Rososos · 23/12/2024 20:07

Parenting is so hard and a real balancing act as it. It's even harder to date someone without children - and balance that too. I fully respect his role as a father and I would never try to get in the way of that. He acknowledges this - which is great - but even so, I'm bottom of the pile all too frequently. I do not appreciate being told I'm 'causing drama' if I ask to have my basic needs met after 3 years.

Well at least he’s been honest with you even if the bottom line is he’s still inconsiderate.

So yes I think it’s time to move on, OP. Again I’d advise finding a man without kids - especially if you want some of your own.

While your partner is a bit extreme and not necessarily typical of a man with kids, I know various childfree women who still struggle with similar things when dating men with kids even ifs not to the same degree.

It’s just easier all round and I think we all deserve to be no. 1 priority, when we prioritise our partner. Otherwise it’s imbalanced and the inevitable resentment creeps up over time.

Wildywondrous · 23/12/2024 20:17

My dh has got a child from a previous relationship and we got together when his son was two (he's now 21), every christmas he visits his son for a couple of hours on the day and then comes home.
He does this because he wants to see his son but also wants to see me, which is as it should be.

Your partner is still playing happy families with his ex, one of his kids is almost an adult and the other one isn't a little kid any more.
Of course he should go and see them but to then go to a friend's house surely you should be the one invited there and not his ex, you've been together a long time now and should be part of his children's lives too.

I'd find it very strange if dh's friends invited him and his ex together.

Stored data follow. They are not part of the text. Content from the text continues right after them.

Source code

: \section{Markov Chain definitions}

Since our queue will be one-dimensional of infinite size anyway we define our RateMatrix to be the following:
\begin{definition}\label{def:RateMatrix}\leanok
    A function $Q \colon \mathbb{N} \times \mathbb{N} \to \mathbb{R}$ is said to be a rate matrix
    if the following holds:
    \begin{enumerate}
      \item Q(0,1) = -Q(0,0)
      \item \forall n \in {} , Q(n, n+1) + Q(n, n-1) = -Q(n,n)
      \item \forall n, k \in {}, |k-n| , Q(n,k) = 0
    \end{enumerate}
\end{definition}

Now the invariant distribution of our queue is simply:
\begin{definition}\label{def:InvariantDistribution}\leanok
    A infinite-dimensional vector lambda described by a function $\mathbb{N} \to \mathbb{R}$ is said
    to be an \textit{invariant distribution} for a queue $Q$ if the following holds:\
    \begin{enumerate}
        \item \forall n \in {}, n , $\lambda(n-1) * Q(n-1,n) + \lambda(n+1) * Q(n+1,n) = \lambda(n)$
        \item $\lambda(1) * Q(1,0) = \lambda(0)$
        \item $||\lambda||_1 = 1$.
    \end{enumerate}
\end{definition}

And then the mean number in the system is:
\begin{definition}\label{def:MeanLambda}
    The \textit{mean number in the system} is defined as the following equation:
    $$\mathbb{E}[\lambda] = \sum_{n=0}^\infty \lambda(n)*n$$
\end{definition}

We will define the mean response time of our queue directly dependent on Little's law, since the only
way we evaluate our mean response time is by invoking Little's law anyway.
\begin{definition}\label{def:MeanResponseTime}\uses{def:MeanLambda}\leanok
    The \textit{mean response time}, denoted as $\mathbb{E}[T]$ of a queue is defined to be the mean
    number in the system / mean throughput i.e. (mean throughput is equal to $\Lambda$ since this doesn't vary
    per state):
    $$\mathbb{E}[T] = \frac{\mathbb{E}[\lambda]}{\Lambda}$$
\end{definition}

ihavedonaldstrousers · 23/12/2024 20:17

I haven't read the full thread but this is not normal. I went through the same with my ex and tried to rationalise it as 'good parent behaviour'. It's not. Ultimately I found out years down the line that there was far more to it all, lots of lies and ultimately they were sleeping together. Listen to your gut.

Haveacuppaandwaitforthistoblowover · 23/12/2024 21:08

You'll be starting a new year without this crap OP, although you will hurt a bit!
He of course blamed you "causing drama" - well no need to worry about you rocking his boat anymore! Because you are going to rise up and find a man who includes you into everything in his life! Sorry its come to this but good luck x

LadyTiredWinterBottom2 · 23/12/2024 21:19

It's a reallt tough situation. It's lovely they can spend Christmas together. I'm guessing she doesn't have a new relationship. They can do that without wanting to be together.

Cancelling your evening plans is a bit off though. Edited - after seeing him saying you are causing drama, get rid. He can't give you what you want.